Content starts

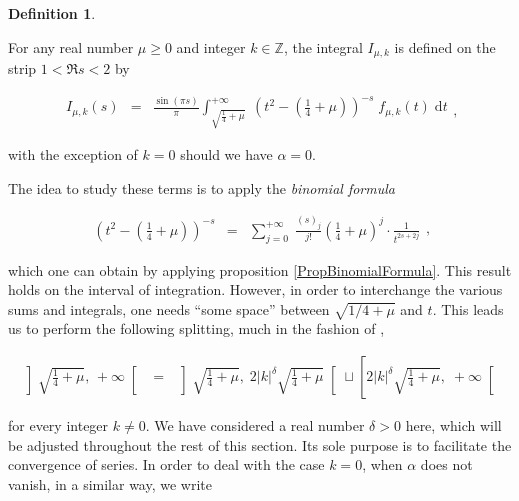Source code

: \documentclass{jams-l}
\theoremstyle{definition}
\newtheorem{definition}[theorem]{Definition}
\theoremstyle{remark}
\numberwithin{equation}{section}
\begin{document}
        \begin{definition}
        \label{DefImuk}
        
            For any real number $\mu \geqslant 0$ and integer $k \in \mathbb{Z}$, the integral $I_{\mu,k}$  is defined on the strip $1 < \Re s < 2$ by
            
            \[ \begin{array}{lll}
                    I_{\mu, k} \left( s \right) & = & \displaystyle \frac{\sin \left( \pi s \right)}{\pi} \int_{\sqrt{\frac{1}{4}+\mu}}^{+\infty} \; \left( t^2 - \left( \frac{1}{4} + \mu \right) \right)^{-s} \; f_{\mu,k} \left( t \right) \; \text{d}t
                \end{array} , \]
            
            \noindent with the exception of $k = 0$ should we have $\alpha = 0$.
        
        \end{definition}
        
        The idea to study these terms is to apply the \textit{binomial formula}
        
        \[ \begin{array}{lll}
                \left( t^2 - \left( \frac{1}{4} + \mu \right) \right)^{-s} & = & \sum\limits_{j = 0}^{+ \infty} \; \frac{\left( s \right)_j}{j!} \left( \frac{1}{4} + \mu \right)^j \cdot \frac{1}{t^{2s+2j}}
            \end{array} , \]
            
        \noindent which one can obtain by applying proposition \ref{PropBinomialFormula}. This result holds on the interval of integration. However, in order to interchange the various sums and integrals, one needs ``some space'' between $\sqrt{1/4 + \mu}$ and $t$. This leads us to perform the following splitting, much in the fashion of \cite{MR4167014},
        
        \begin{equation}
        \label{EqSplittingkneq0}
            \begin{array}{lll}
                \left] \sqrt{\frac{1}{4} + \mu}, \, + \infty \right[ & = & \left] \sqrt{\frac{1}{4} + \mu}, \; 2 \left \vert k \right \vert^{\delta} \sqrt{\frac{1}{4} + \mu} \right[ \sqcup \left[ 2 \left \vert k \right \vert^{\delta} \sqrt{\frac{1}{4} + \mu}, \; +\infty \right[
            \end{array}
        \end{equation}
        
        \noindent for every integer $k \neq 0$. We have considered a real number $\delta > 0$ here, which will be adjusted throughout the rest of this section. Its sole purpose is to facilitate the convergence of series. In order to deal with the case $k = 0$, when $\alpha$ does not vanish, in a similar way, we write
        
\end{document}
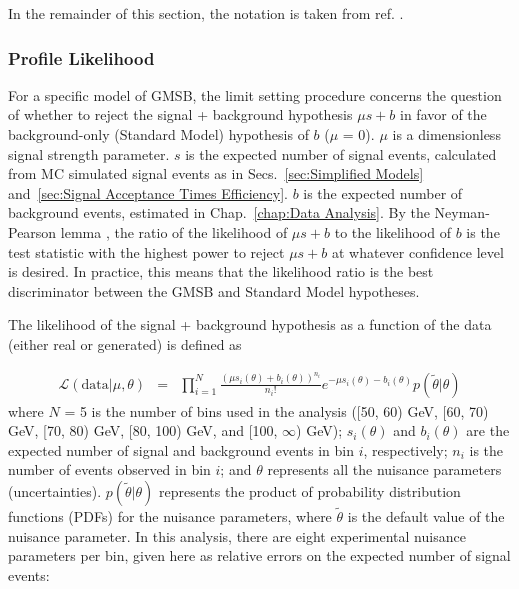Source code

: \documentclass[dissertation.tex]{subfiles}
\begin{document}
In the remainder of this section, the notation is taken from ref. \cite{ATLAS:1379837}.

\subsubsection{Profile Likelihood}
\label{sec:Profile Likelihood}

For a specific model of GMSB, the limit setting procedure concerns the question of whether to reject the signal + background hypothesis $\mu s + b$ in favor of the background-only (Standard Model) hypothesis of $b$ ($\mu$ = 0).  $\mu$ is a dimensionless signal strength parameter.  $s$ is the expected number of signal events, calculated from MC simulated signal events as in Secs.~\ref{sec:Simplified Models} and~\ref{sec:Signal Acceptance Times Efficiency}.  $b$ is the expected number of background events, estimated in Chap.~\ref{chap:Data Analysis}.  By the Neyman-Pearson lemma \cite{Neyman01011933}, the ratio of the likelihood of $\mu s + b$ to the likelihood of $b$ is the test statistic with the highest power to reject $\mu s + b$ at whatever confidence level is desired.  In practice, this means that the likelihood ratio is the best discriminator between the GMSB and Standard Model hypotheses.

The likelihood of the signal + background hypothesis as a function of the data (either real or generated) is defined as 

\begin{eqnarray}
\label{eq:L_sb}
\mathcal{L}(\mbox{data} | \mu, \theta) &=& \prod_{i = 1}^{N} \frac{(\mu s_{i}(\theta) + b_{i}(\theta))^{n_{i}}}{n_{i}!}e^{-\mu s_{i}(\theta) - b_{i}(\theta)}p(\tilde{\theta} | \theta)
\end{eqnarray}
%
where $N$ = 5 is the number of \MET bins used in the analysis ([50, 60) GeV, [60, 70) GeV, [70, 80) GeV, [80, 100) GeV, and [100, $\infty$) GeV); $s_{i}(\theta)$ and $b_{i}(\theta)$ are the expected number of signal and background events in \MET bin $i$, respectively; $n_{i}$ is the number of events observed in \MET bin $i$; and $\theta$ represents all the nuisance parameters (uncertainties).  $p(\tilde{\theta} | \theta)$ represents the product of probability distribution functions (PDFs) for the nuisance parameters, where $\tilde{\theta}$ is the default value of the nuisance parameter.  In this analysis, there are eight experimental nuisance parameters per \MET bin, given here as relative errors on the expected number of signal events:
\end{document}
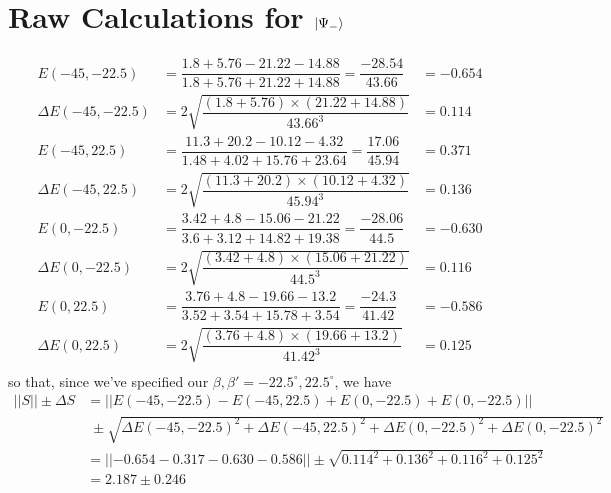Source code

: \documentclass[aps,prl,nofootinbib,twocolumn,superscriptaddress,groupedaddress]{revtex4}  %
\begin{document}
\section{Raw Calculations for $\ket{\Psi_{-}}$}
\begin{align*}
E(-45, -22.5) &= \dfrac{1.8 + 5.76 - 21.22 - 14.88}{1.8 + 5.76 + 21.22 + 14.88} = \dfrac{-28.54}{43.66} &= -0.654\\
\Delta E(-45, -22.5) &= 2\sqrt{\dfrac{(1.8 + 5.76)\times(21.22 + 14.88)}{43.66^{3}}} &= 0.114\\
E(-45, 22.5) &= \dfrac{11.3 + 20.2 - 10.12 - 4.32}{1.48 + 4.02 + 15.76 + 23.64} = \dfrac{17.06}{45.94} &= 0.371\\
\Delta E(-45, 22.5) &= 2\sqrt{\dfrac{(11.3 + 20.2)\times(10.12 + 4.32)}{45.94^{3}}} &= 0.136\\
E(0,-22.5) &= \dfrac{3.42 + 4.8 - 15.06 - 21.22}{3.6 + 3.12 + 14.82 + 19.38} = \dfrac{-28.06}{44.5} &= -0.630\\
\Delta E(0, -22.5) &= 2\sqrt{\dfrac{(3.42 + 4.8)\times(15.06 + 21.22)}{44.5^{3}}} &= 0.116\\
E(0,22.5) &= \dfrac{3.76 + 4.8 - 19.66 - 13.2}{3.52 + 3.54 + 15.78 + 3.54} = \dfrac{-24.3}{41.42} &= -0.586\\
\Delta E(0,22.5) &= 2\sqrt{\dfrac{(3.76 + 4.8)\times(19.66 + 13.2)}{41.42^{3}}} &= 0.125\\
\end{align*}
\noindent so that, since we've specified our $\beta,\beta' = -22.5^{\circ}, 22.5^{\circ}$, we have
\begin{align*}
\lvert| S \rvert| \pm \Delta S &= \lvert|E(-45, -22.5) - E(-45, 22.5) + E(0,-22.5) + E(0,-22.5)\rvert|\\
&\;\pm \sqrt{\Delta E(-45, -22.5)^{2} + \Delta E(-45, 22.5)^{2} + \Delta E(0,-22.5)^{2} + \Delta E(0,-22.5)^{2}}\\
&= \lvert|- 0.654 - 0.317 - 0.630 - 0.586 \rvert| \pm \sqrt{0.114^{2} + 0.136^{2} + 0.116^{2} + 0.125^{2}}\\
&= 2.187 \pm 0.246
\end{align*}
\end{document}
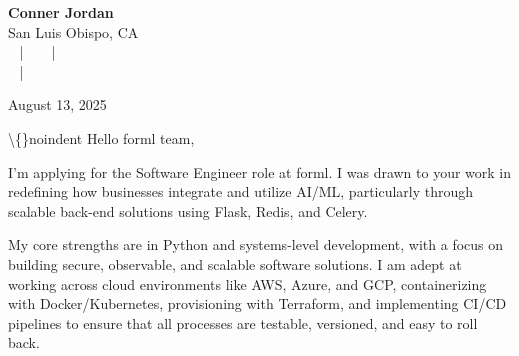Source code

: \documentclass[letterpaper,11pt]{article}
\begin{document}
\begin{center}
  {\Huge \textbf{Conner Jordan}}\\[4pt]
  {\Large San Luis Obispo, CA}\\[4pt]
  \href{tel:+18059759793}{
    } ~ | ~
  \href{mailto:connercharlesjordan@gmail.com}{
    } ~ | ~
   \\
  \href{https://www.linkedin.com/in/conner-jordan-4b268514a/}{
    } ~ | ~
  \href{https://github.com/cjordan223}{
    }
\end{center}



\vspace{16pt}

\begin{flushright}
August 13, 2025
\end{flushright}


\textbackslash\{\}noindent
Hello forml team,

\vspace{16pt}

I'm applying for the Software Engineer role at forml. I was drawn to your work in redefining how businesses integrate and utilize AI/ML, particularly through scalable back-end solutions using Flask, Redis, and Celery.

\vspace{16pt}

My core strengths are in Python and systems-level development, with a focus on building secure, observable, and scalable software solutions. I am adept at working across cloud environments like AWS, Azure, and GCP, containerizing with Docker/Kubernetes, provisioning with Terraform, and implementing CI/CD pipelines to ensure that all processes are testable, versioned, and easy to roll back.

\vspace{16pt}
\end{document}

Content ends
Content starts

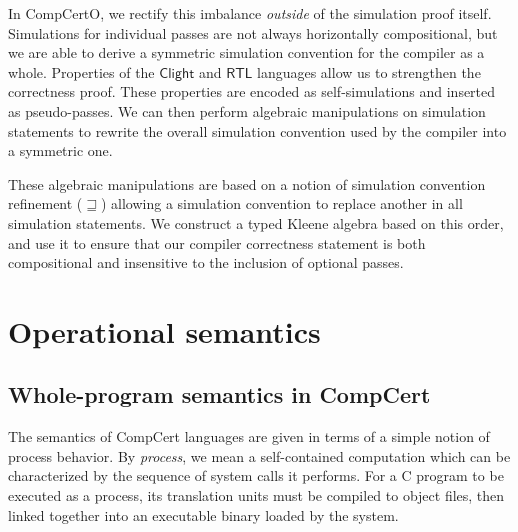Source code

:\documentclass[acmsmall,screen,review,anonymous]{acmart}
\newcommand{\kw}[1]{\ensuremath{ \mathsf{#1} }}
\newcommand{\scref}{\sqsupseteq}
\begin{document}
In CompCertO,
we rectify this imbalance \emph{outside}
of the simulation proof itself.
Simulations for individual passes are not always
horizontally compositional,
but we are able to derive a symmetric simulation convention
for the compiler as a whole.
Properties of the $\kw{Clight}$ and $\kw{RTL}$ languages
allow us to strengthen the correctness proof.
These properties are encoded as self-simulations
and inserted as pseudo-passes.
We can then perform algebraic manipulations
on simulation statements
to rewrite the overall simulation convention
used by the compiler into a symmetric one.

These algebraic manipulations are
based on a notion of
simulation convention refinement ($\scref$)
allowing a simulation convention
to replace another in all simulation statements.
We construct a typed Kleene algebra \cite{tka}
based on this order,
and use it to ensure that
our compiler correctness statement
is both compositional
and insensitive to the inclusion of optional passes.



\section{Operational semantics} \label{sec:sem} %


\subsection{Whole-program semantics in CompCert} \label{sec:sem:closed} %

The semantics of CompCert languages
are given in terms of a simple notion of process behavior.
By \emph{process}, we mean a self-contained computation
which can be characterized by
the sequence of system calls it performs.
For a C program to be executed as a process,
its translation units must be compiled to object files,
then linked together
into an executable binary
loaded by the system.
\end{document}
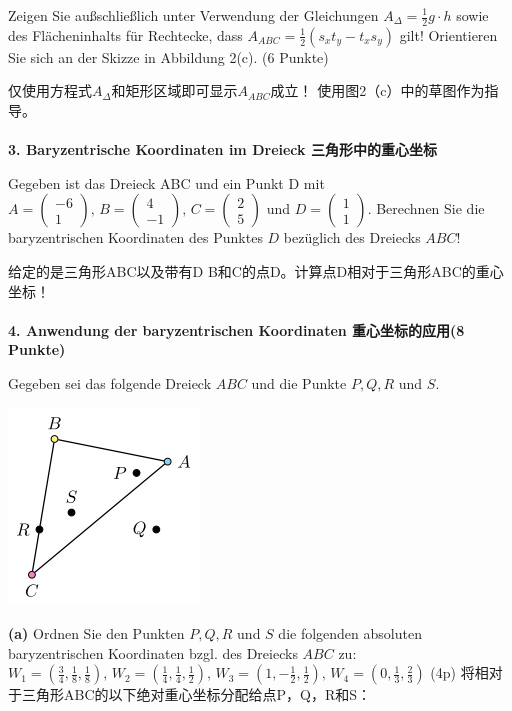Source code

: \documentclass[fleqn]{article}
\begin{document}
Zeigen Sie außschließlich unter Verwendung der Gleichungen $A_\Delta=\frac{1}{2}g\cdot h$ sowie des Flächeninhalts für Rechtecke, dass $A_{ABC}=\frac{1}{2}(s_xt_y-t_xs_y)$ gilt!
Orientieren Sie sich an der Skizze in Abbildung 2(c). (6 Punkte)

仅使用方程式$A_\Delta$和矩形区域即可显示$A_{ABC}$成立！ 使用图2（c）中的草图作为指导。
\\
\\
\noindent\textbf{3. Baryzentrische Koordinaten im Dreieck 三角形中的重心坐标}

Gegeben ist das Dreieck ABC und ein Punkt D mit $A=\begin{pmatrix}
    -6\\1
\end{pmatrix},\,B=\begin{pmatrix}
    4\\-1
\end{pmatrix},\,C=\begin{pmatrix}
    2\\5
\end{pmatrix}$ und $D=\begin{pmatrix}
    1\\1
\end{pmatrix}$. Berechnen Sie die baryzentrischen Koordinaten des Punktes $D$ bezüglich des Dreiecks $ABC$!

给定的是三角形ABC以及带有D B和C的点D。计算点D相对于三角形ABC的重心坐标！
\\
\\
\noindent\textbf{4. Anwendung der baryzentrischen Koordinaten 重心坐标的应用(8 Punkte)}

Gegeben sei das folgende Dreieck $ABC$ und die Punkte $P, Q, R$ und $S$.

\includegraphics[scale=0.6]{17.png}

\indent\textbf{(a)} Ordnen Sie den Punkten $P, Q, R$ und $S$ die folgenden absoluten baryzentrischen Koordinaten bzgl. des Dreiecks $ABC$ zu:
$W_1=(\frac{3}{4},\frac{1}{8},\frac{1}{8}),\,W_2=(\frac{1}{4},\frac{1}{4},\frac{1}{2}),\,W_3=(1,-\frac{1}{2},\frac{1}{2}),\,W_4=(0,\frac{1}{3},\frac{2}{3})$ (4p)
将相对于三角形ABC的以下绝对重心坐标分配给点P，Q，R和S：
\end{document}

Content ends
Content starts

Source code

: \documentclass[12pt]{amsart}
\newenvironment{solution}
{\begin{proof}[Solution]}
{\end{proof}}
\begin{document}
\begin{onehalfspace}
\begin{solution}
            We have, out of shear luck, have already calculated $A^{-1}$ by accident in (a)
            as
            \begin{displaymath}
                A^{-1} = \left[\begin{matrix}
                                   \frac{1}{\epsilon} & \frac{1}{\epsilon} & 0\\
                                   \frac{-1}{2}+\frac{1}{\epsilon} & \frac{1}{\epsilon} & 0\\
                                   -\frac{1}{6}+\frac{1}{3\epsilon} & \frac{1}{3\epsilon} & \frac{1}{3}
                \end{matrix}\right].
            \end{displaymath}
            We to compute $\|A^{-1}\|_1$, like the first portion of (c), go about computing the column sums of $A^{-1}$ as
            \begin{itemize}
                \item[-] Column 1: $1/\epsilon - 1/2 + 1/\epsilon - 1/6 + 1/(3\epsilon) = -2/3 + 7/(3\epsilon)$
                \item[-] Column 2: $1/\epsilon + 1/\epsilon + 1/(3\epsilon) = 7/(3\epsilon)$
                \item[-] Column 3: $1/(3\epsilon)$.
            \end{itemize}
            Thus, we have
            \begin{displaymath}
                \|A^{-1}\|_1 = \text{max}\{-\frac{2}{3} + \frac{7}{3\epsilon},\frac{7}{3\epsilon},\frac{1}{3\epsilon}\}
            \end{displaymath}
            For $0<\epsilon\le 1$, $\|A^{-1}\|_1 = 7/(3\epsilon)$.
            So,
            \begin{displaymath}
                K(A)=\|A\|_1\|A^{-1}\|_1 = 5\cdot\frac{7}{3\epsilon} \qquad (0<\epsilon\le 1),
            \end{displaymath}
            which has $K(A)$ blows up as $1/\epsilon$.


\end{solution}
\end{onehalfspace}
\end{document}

Content ends

**Work task:**
Return, from the material above, each line holding the string "cdot".

**Reply:**
                \left( t^2 - \left( \frac{1}{4} + \mu \right) \right)^{-s} & = & \sum\limits_{j = 0}^{+ \infty} \; \frac{\left( s \right)_j}{j!} \left( \frac{1}{4} + \mu \right)^j \cdot \frac{1}{t^{2s+2j}}
Zeigen Sie außschließlich unter Verwendung der Gleichungen $A_\Delta=\frac{1}{2}g\cdot h$ sowie des Flächeninhalts für Rechtecke, dass $A_{ABC}=\frac{1}{2}(s_xt_y-t_xs_y)$ gilt!
                K(A)=\|A\|_1\|A^{-1}\|_1 = 5\cdot\frac{7}{3\epsilon} \qquad (0<\epsilon\le 1),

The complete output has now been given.